Her message was simple. With integrated operations and the right recovery technology, distillery ash can shift from a compliance cost to a revenue line.
The Integrated Biorefinery Model
Dr. Shrivastava said the sugar-ethanol sector is moving toward highly integrated biorefineries. One feedstock now supports multiple outputs. Sugar, ethanol, renewable power, Bio-CNG, green hydrogen, green methanol, specialty chemicals and potash can all come from the same cane-based ecosystem.
That integration improves resource use, raises operating efficiency and strengthens margins. In this model, every stream is looked at for value creation, not just sugar and ethanol.
Waste to Wealth at Godavari Biorefineries
The company’s focus areas include Zero Liquid Discharge compliance, resource recovery, circular economy integration and sustainability-led operations. The intent is to reframe waste management. Instead of treating it only as a regulatory requirement, it becomes part of the business plan.
Potash from Spentwash Ash
The opportunity Dr. Shrivastava highlighted is potash recovery from spentwash incinerator ash. The ash carries significant potassium. With the right process, it can be converted into fertilizer-grade products.
The benefits are clear. Import substitution, lower disposal costs, new revenue and better sustainability performance. That creates both an economic and strategic case for mills to invest.
How It Works
The recovery route described involves three core steps. Aqueous extraction pulls potassium into solution. Clarification removes impurities. Crystallization using Multi-Effect Evaporators produces the final salt.
The output can meet FCO-grade Sulphate of Potash standards. Godavari’s work has shown purity levels up to 99 percent, which makes it suitable for premium fertilizer use.
From Cost Centre to Profit Centre
Historically, ash has been a disposal burden. Recovery changes that equation. Dr. Shrivastava said potash recovery plants can achieve payback in about 3.5 to 4 years, which is a strong signal for commercial adoption.
The national scale is also relevant. India generates nearly 5,000 tonnes per day of potassium-rich fly ash from distilleries. If captured, that could yield more than 2.5 lakh tonnes of potash annually and close part of the import gap.
Barriers to Scale
She was candid about the challenges. Capital investment is high. Mills need advanced separation and purification systems. Supply chains and logistics have to be sorted. And the market for recovered potash must be developed with consistent quality and farmer awareness.

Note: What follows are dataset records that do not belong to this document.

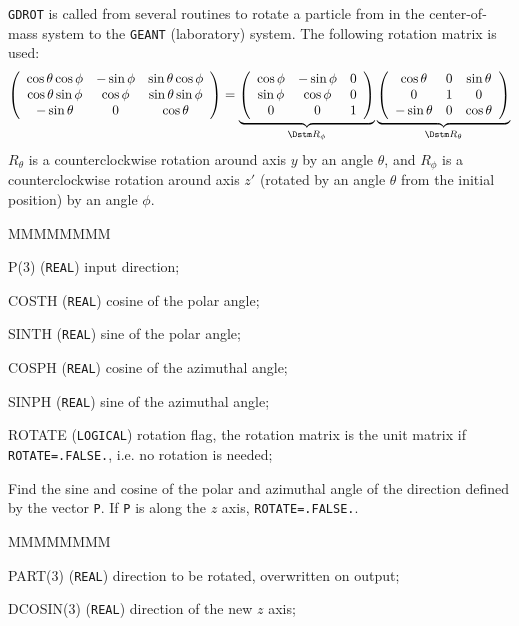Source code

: {\tt GDROT} is called from several routines to rotate a particle from
in the center-of-mass system to the {\tt GEANT} (laboratory) system.
The following rotation matrix is used:
\[ \left( \begin{array}{ccc}
\cos \theta \cos \phi & -\sin \phi   & \sin \theta \cos \phi \\
\cos \theta \sin \phi & \cos \phi    & \sin \theta \sin \phi \\
- \sin \theta         &  0           & \cos \theta     
\end{array}  \right )
=
\underbrace{
\left( \begin{array}{ccc}
\cos \phi & -\sin \phi & 0 \\
\sin \phi & \cos \phi  & 0 \\
0         &      0     & 1
\end{array}  \right )}_{\Dstm R_\phi}
\underbrace{
\left( \begin{array}{ccc}
\cos \theta  & 0 & \sin \theta \\
0            & 1 & 0           \\
-\sin \theta & 0 & \cos \theta
\end{array}  \right )}_{\Dstm R_\theta} \]
$R_\theta$ is a counterclockwise rotation around axis $y$ by an angle $\theta$, 
and $R_\phi$ is a counterclockwise rotation around axis $z'$ (rotated by an 
angle $\theta$ from the initial position) by an angle $\phi$.

\begin{DLtt}{MMMMMMMM}
\item[P(3)] ({\tt REAL}) input direction;
\item[COSTH] ({\tt REAL}) cosine of the polar angle;
\item[SINTH] ({\tt REAL}) sine of the polar angle;
\item[COSPH] ({\tt REAL}) cosine of the azimuthal angle;
\item[SINPH] ({\tt REAL}) sine of the azimuthal angle;
\item[ROTATE] ({\tt LOGICAL}) rotation flag, the rotation matrix is the unit
matrix if {\tt ROTATE=.FALSE.}, i.e. no rotation is needed;
\end{DLtt}

Find the sine and cosine of the polar and azimuthal angle of the direction
defined by the vector {\tt P}. If {\tt P} is along the $z$ axis, 
{\tt ROTATE=.FALSE.}.

\begin{DLtt}{MMMMMMMM}
\item[PART(3)] ({\tt REAL}) direction to be rotated, overwritten on output;
\item[DCOSIN(3)] ({\tt REAL}) direction of the new $z$ axis;
\end{DLtt}

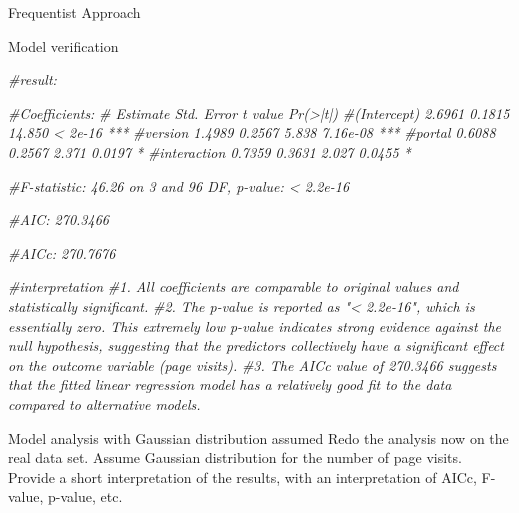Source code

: \documentclass[
  ignorenonframetext,
]{beamer}
\newenvironment{Shaded}{\begin{snugshade}}{\end{snugshade}}
\newcommand{\CommentTok}[1]{\textcolor[rgb]{0.56,0.35,0.01}{\textit{#1}}}
\newcommand{\FunctionTok}[1]{\textcolor[rgb]{0.00,0.00,0.00}{#1}}
\newcommand{\NormalTok}[1]{#1}
\newcommand{\OtherTok}[1]{\textcolor[rgb]{0.56,0.35,0.01}{#1}}
\newcommand{\SpecialCharTok}[1]{\textcolor[rgb]{0.00,0.00,0.00}{#1}}
\newcommand{\StringTok}[1]{\textcolor[rgb]{0.31,0.60,0.02}{#1}}
\begin{document}
\begin{frame}[fragile]{Frequentist Approach}
\begin{block}{Model verification}
\begin{Shaded}
\begin{Highlighting}[]
\CommentTok{\#result:}

\CommentTok{\#Coefficients:}
\CommentTok{\#            Estimate Std. Error t value Pr(\textgreater{}|t|)    }
\CommentTok{\#(Intercept)   2.6961     0.1815  14.850  \textless{} 2e{-}16 ***}
\CommentTok{\#version       1.4989     0.2567   5.838 7.16e{-}08 ***}
\CommentTok{\#portal        0.6088     0.2567   2.371   0.0197 *  }
\CommentTok{\#interaction   0.7359     0.3631   2.027   0.0455 *  }

\CommentTok{\#F{-}statistic: 46.26 on 3 and 96 DF,  p{-}value: \textless{} 2.2e{-}16}

\CommentTok{\#AIC: 270.3466}

\CommentTok{\#AICc: 270.7676}

\CommentTok{\#interpretation}
\CommentTok{\#1. All coefficients are comparable to original values and statistically significant.}
\CommentTok{\#2. The p{-}value is reported as "\textless{} 2.2e{-}16", which is essentially zero. This extremely low p{-}value indicates strong evidence against the null hypothesis, suggesting that the predictors collectively have a significant effect on the outcome variable (page visits).}
\CommentTok{\#3. The AICc value of 270.3466 suggests that the fitted linear regression model has a relatively good fit to the data compared to alternative models.}
\end{Highlighting}
\end{Shaded}
\end{block}

\begin{block}{Model analysis with Gaussian distribution assumed}
\protect\hypertarget{model-analysis-with-gaussian-distribution-assumed}{}
Redo the analysis now on the real data set. Assume Gaussian distribution
for the number of page visits. Provide a short interpretation of the
results, with an interpretation of AICc, F-value, p-value, etc.

\begin{Shaded}
\end{Shaded}
\end{block}
\end{frame}
\end{document}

Her recommendations were to strengthen policy support, accelerate technology adoption, push integrated biorefinery models, and scale waste valorization across the sector.
Closing
Dr. Shrivastava concluded that potash recovery can fundamentally change distillery economics. Waste management can move from compliance to strategy. For the sugar-ethanol industry, that means new revenue, lower environmental load and stronger competitiveness, with potash as a core part of India’s circular bioeconomy.